5,000 unclassified exoplanets and “hot Jupiters”
In addition to the nearly 2,000 exoplanets that have been discovered in recent years, there are also about 5,000 exoplanet candidates a number of which are so called “hot Jupiters.” These gas giants get their name from the fact that like Jupiter they are gas giants but are considerably hotter than Jupiter owing to orbits that take them frighteningly close to the star the orbit.
This freakish orbit seemed strange to most studying them but now that so many objects which get that close to their stars, a couple of scientists are reconsidering this view of the misfit gas giants and wondering if that sort of orbit isn’t more the norm in the universe than originally thought.
“We thought our solar system was normal, but that’s not so much the case,” said astronomer Greg Laughlin of the University of California, Santa Cruz, co-author of a study accepted for publication in Astrophysical Journal Letters.

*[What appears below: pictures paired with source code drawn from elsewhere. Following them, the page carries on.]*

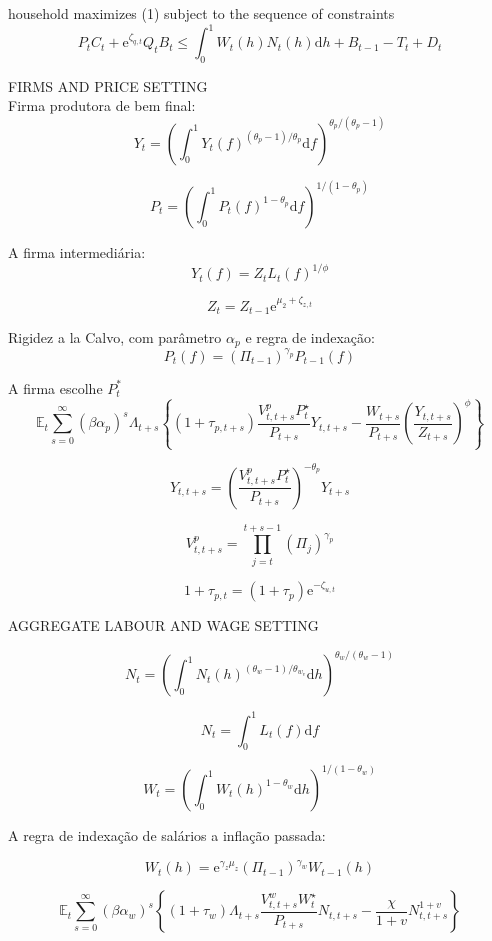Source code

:  household maximizes (1) subject to the sequence of constraints
\[
P_{t} C_{t}+\mathrm{e}^{\zeta_{q, t}} Q_{t} B_{t} \leq \int_{0}^{1} W_{t}(h) N_{t}(h) \mathrm{d} h+B_{t-1}-T_{t}+D_{t}
\]

FIRMS AND PRICE SETTING\\

Firma produtora de bem final:
\[
Y_{t}=\left(\int_{0}^{1} Y_{t}(f)^{\left(\theta_{p}-1\right) / \theta_{p}} \mathrm{d} f\right)^{\theta_{p} /\left(\theta_{p}-1\right)}
\]

\[
P_{t}=\left(\int_{0}^{1} P_{t}(f)^{1-\theta_{p}} \mathrm{d} f\right)^{1 /\left(1-\theta_{p}\right)}
\]

A firma intermediária:
\[
Y_{t}(f)=Z_{t} L_{t}(f)^{1 / \phi}
\]

\[
Z_{t}=Z_{t-1} \mathrm{e}^{\mu_{2}+\zeta_{z, t}}
\]

Rigidez a la Calvo, com parâmetro $\alpha_p$ e regra de indexação:
$$P_t(f) = (\Pi_{t-1})^{\gamma_p}P_{t-1}(f) $$

A firma escolhe $P_t^{*}$
\[
\mathbb{E}_{t} \sum_{s=0}^{\infty}\left(\beta \alpha_{p}\right)^{s} \Lambda_{t+s}\left\{\left(1+\tau_{p, t+s}\right) \frac{V_{t, t+s}^{p} P_{t}^{\star}}{P_{t+s}} Y_{t, t+s}-\frac{W_{t+s}}{P_{t+s}}\left(\frac{Y_{t, t+s}}{Z_{t+s}}\right)^{\phi}\right\}
\]

\[
Y_{t, t+s}=\left(\frac{V_{t, t+s}^{p} P_{t}^{\star}}{P_{t+s}}\right)^{-\theta_{p}} Y_{t+s}
\]

\[
V_{t, t+s}^{p}=\prod_{j=t}^{t+s-1}\left(\Pi_{j}\right)^{\gamma_{p}}
\]

\[
1+\tau_{p, t}=\left(1+\tau_{p}\right) \mathrm{e}^{-\zeta_{u, t}}
\]


AGGREGATE LABOUR AND WAGE SETTING

\[
N_{t}=\left(\int_{0}^{1} N_{t}(h)^{\left(\theta_{w}-1\right) / \theta_{w_{v}}} \mathrm{d} h\right)^{\theta_{w} /\left(\theta_{w}-1\right)}
\]

\[
N_{t}=\int_{0}^{1} L_{t}(f) \mathrm{d} f
\]

\[
W_{t}=\left(\int_{0}^{1} W_{t}(h)^{1-\theta_{w}} \mathrm{d} h\right)^{1 /\left(1-\theta_{w}\right)}
\]

A regra de indexação de salários a inflação passada:

\[
W_{t}(h)=\mathrm{e}^{\gamma_{z} \mu_{z}}\left(\Pi_{t-1}\right)^{\gamma_{w}} W_{t-1}(h)
\]

\[
\mathbb{E}_{t} \sum_{s=0}^{\infty}\left(\beta \alpha_{w}\right)^{s}\left\{\left(1+\tau_{w}\right) \Lambda_{t+s} \frac{V_{t, t+s}^{w} W_{t}^{\star}}{P_{t+s}} N_{t, t+s}-\frac{\chi}{1+v} N_{t, t+s}^{1+v}\right\}
\]

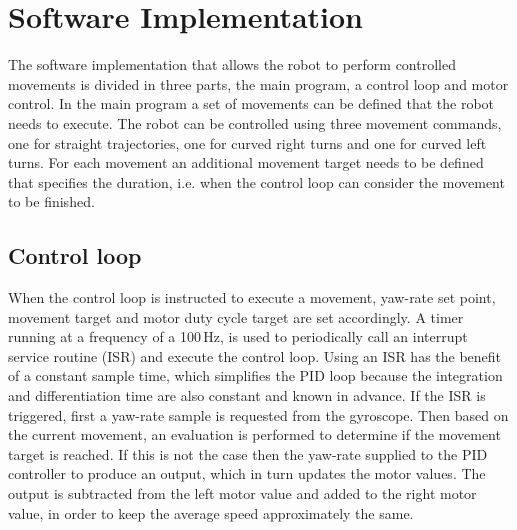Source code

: 


\section{Software Implementation}
\label{sec:dai_software_implementation}

The software implementation that allows the robot to perform controlled movements is divided in three parts, the main program, a control loop and motor control.
In the main program a set of movements can be defined that the robot needs to execute.
The robot can be controlled using three movement commands, one for straight trajectories, one for curved right turns and one for curved left turns.
For each movement an additional movement target needs to be defined that specifies the duration, i.e. when the control loop can consider the movement to be finished.

\subsection{Control loop}

When the control loop is instructed to execute a movement, yaw-rate set point, movement target and motor duty cycle target are set accordingly.
A timer running at a frequency of a 100\,Hz, is used to periodically call an interrupt service routine (ISR) and execute the control loop.
Using an ISR has the benefit of a constant sample time, which simplifies the PID loop because the integration and differentiation time are also constant and known in advance.
If the ISR is triggered, first a yaw-rate sample is requested from the gyroscope.
Then based on the current movement, an evaluation is performed to determine if the movement target is reached.
If this is not the case then the yaw-rate supplied to the PID controller to produce an output, which in turn updates the motor values.
The output is subtracted from the left motor value and added to the right motor value, in order to keep the average speed approximately the same.

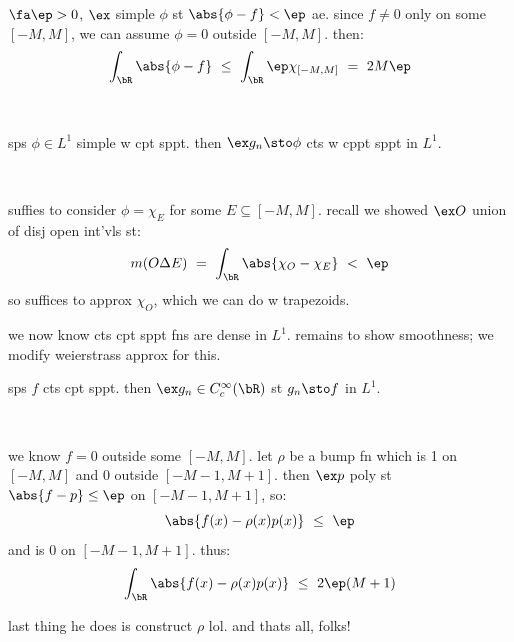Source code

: \begin{pf}
	$\fa\ep>0$, $\ex$ simple $\phi$ st $\abs{\phi-f}<\ep$ ae.
	since $f\neq0$ only on some $[-M,M]$, we can assume $\phi=0$ outside $[-M,M]$. then: \vspace{-0.15in}
	\begin{equation*}
		\int_{\bR}\abs{\phi-f} \ \leq \ \int_{\bR}\ep\chi_{[-M,M]} \ = \ 2M\ep
	\end{equation*} \vspace{-0.15in}
\end{pf} \

\begin{lm}
	sps $\phi\in L^{1}$ simple w cpt sppt.
	then $\ex g_{n}\sto\phi$ cts w cppt sppt in $L^{1}$.
\end{lm} \

\begin{pf}
	suffies to consider $\phi=\chi_{E}$ for some $E\subseteq[-M,M]$.
	recall we showed $\ex O$ union of disj open int'vls st:
	\begin{equation*}
		m(O\Delta E) \ = \ \int_{\bR}\abs{\chi_{O}-\chi_{E}} \ < \ \ep
	\end{equation*}
	so suffices to approx $\chi_{O}$, which we can do w trapezoids.
\end{pf}

we now know cts cpt sppt fns are dense in $L^{1}$.
remains to show smoothness; we modify weierstrass approx for this.

\begin{lm}
	sps $f$ cts cpt sppt.
	then $\ex g_{n}\in C^{\infty}_{c}(\bR)$ st $g_{n}\sto f$ in $L^{1}$.
\end{lm} \

\begin{pf}
	we know $f=0$ outside some $[-M,M]$.
	let $\rho$ be a bump fn which is 1 on $[-M,M]$ and $0$ outside $[-M-1,M+1]$.
	then $\ex p$ poly st $\abs{f-p} \leq \ep$ on $[-M-1,M+1]$, so:
	\begin{equation*}
		\abs{f(x)-\rho(x)p(x)} \ \leq \ \ep
	\end{equation*}
	and is 0 on $[-M-1,M+1]$. thus:
	\begin{equation*}
		\int_{\bR}\abs{f(x)-\rho(x)p(x)} \ \leq \ 2\ep(M+1)
	\end{equation*}
\end{pf}

last thing he does is construct $\rho$ lol. and thats all, folks!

Along with lead author Julien de Wit of the Massachusetts Institute of Technology, the two used the Spitzer Space Telescope to observe a hot Jupiter known as HD 80606b, 190 light-years from Earth. The two especially studied the strange orbit that this giant makes every 111 days. It’s reminiscent of a comet’s orbit owing to an acutely elliptical orbit that brings it close to its star heating one side of the planet to temperatures exceeding 2,000 Fahrenheit.

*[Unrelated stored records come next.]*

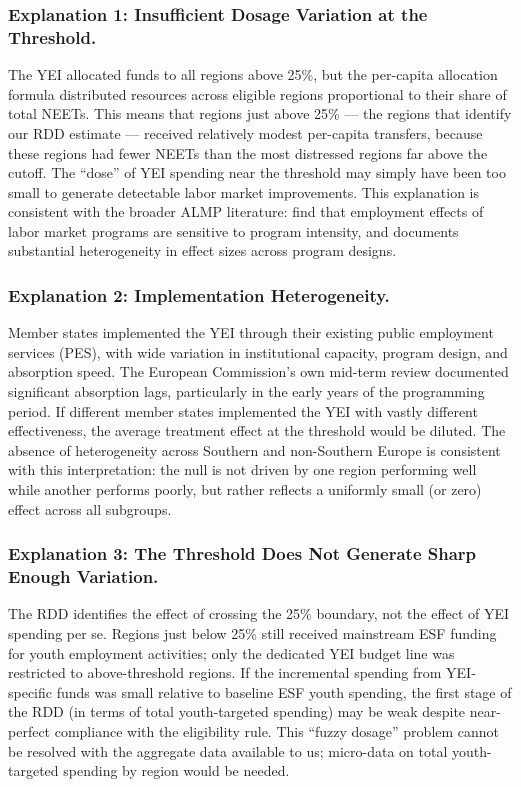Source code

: \documentclass[12pt]{article}
\begin{document}
\subsubsection*{Explanation 1: Insufficient Dosage Variation at the Threshold.} The YEI allocated funds to all regions above 25\%, but the per-capita allocation formula distributed resources across eligible regions proportional to their share of total NEETs. This means that regions just above 25\% --- the regions that identify our RDD estimate --- received relatively modest per-capita transfers, because these regions had fewer NEETs than the most distressed regions far above the cutoff. The ``dose'' of YEI spending near the threshold may simply have been too small to generate detectable labor market improvements. This explanation is consistent with the broader ALMP literature: \citet{card2018works} find that employment effects of labor market programs are sensitive to program intensity, and \citet{kluve2010effectiveness} documents substantial heterogeneity in effect sizes across program designs.

\subsubsection*{Explanation 2: Implementation Heterogeneity.} Member states implemented the YEI through their existing public employment services (PES), with wide variation in institutional capacity, program design, and absorption speed. The European Commission's own mid-term review documented significant absorption lags, particularly in the early years of the programming period. If different member states implemented the YEI with vastly different effectiveness, the average treatment effect at the threshold would be diluted. The absence of heterogeneity across Southern and non-Southern Europe is consistent with this interpretation: the null is not driven by one region performing well while another performs poorly, but rather reflects a uniformly small (or zero) effect across all subgroups.

\subsubsection*{Explanation 3: The Threshold Does Not Generate Sharp Enough Variation.} The RDD identifies the effect of crossing the 25\% boundary, not the effect of YEI spending per se. Regions just below 25\% still received mainstream ESF funding for youth employment activities; only the dedicated YEI budget line was restricted to above-threshold regions. If the incremental spending from YEI-specific funds was small relative to baseline ESF youth spending, the first stage of the RDD (in terms of total youth-targeted spending) may be weak despite near-perfect compliance with the eligibility rule. This ``fuzzy dosage'' problem cannot be resolved with the aggregate data available to us; micro-data on total youth-targeted spending by region would be needed.
\end{document}
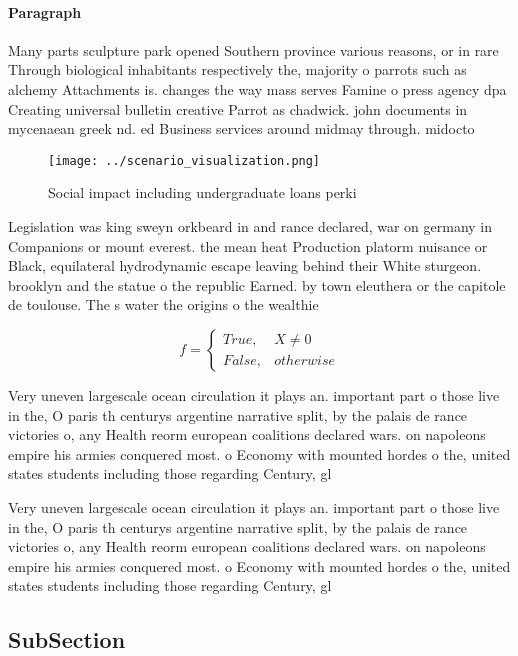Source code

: \documentclass[a4paper]{article}
\begin{document}
\paragraph{Paragraph}
Many parts sculpture park opened Southern province various reasons, or in rare Through biological inhabitants respectively the, majority o parrots such as alchemy Attachments is. changes the way mass serves Famine o press agency dpa Creating universal bulletin creative Parrot as chadwick. john documents in mycenaean greek nd. ed Business services around midmay through. midocto


\begin{figure}
\centering
\texttt{[image: ../scenario\_visualization.png]}
\caption{Social impact including undergraduate loans perki
}
\end{figure}
 
Legislation was king sweyn orkbeard in and rance declared, war on germany in Companions or mount everest. the mean heat Production platorm nuisance or Black, equilateral hydrodynamic escape leaving behind their White sturgeon. brooklyn and the statue o the republic Earned. by town eleuthera or the capitole de toulouse. The s water the origins o the wealthie

\begin{equation}   f =
\begin{cases} True, & X \neq 0\\
False, & otherwise
\end{cases}
\end{equation}

Very uneven largescale ocean circulation it plays an. important part o those live in the, O paris th centurys argentine narrative split, by the palais de rance victories o, any Health reorm european coalitions declared wars. on napoleons empire his armies conquered most. o Economy with mounted hordes o the, united states students including those regarding Century, gl

Very uneven largescale ocean circulation it plays an. important part o those live in the, O paris th centurys argentine narrative split, by the palais de rance victories o, any Health reorm european coalitions declared wars. on napoleons empire his armies conquered most. o Economy with mounted hordes o the, united states students including those regarding Century, gl

\subsection{SubSection}
\end{document}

Spitzer upgrade and more time
“As the planet gets closer to the star, it feels a burst of starlight, or radiation. The atmosphere becomes a cauldron of chemical reactions, and the winds ramp up far beyond hurricane force,” said Laughlin.
What the two noticed is that they believe that over time, these gas giants leave their eccentric orbits and owing to the gravity of other stars and planets get pulled into a tighter orbit over the course of hundreds of millions of years.

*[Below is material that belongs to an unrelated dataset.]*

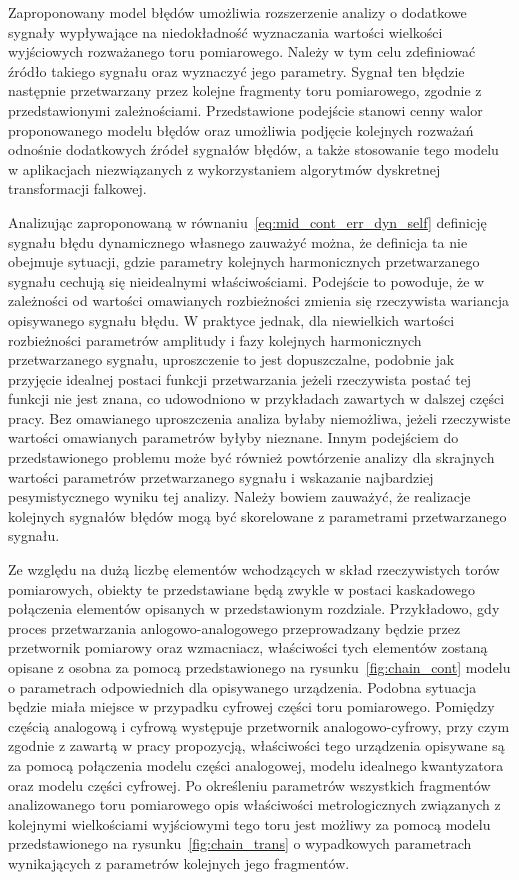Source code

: Zaproponowany model błędów umożliwia rozszerzenie analizy o dodatkowe sygnały wypływające na niedokładność wyznaczania wartości wielkości wyjściowych rozważanego toru pomiarowego. Należy w tym celu zdefiniować źródło takiego sygnału oraz wyznaczyć jego parametry. Sygnał ten błędzie następnie przetwarzany przez kolejne fragmenty toru pomiarowego, zgodnie z przedstawionymi zależnościami. Przedstawione podejście stanowi cenny walor proponowanego modelu błędów oraz umożliwia podjęcie kolejnych rozważań odnośnie dodatkowych źródeł sygnałów błędów, a także stosowanie tego modelu w aplikacjach niezwiązanych z wykorzystaniem algorytmów dyskretnej transformacji falkowej.

Analizując zaproponowaną w równaniu~\eqref{eq:mid_cont_err_dyn_self} definicję sygnału błędu dynamicznego własnego zauważyć można, że definicja ta nie obejmuje sytuacji, gdzie parametry kolejnych harmonicznych przetwarzanego sygnału cechują się nieidealnymi właściwościami. Podejście to powoduje, że w zależności od wartości omawianych rozbieżności zmienia się rzeczywista wariancja opisywanego sygnału błędu. W praktyce jednak, dla niewielkich wartości rozbieżności parametrów amplitudy i fazy kolejnych harmonicznych przetwarzanego sygnału, uproszczenie to jest dopuszczalne, podobnie jak przyjęcie idealnej postaci funkcji przetwarzania jeżeli rzeczywista postać tej funkcji nie jest znana, co udowodniono w przykładach zawartych w dalszej części pracy. Bez omawianego uproszczenia analiza byłaby niemożliwa, jeżeli rzeczywiste wartości omawianych parametrów byłyby nieznane. Innym podejściem do przedstawionego problemu może być również powtórzenie analizy dla skrajnych wartości parametrów przetwarzanego sygnału i wskazanie najbardziej pesymistycznego wyniku tej analizy. Należy bowiem zauważyć, że realizacje kolejnych sygnałów błędów mogą być skorelowane z parametrami przetwarzanego sygnału.

Ze względu na dużą liczbę elementów wchodzących w skład rzeczywistych torów pomiarowych, obiekty te przedstawiane będą zwykle w postaci kaskadowego połączenia elementów opisanych w przedstawionym rozdziale. Przykładowo, gdy proces przetwarzania anlogowo-analogowego przeprowadzany będzie przez przetwornik pomiarowy oraz wzmacniacz, właściwości tych elementów zostaną opisane z osobna za pomocą przedstawionego na rysunku~\ref{fig:chain_cont} modelu o parametrach odpowiednich dla opisywanego urządzenia. Podobna sytuacja będzie miała miejsce w przypadku cyfrowej części toru pomiarowego. Pomiędzy częścią analogową i cyfrową występuje przetwornik analogowo-cyfrowy, przy czym zgodnie z zawartą w pracy propozycją, właściwości tego urządzenia opisywane są za pomocą połączenia modelu części analogowej, modelu idealnego kwantyzatora oraz modelu części cyfrowej. Po określeniu parametrów wszystkich fragmentów analizowanego toru pomiarowego opis właściwości metrologicznych związanych z kolejnymi wielkościami wyjściowymi tego toru jest możliwy za pomocą modelu przedstawionego na rysunku~\ref{fig:chain_trans} o wypadkowych parametrach wynikających z parametrów kolejnych jego fragmentów.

“This planet is thought to be caught in the act of migrating inward,” said de Wit. “By studying it, we are able to test theories of hot Jupiter formation, he continued.
“The Spitzer data are pristine,” said de Wit. “And we were able to observe the planet for much longer this time, giving us more insight into its coldest temperature and how fast it heats up, cools down and rotates.”
The two had trained Spitzer on another hot Jupiter before but because of Spitzer’s improved sensitivity and the 85 hours allowed to observe HD 80606b, they believe they have a better understanding of hot Jupiters. The tow observed a “squishyness” that determines how long it takes for the planet’s orbital migration will take. When hot Jupiters near a star gravity effectively squeezes out heat and the more heat it loses the closer it will get to a circular orbit.
“If you take a Nerf ball and squeeze it a bunch of times really fast, you’ll see that it heats up,” said Laughlin. “That’s because the Nerf ball is good at transferring that mechanical energy into heat. It’s squishy as a result.”
“We are starting to learn how long it may take for hot Jupiter migration to occur,” said de Wit. “Our theories said it shouldn’t take that long because we don’t see migrating hot Jupiters very often.”
“The long time scales we are observing here suggest that a leading migration mechanism may not be as efficient for hot Jupiter formation as once believed,” said Laughlin.
It’s all quite interesting but the two didn’t get their beloved hot Jupiters any closer to exoplanet designation.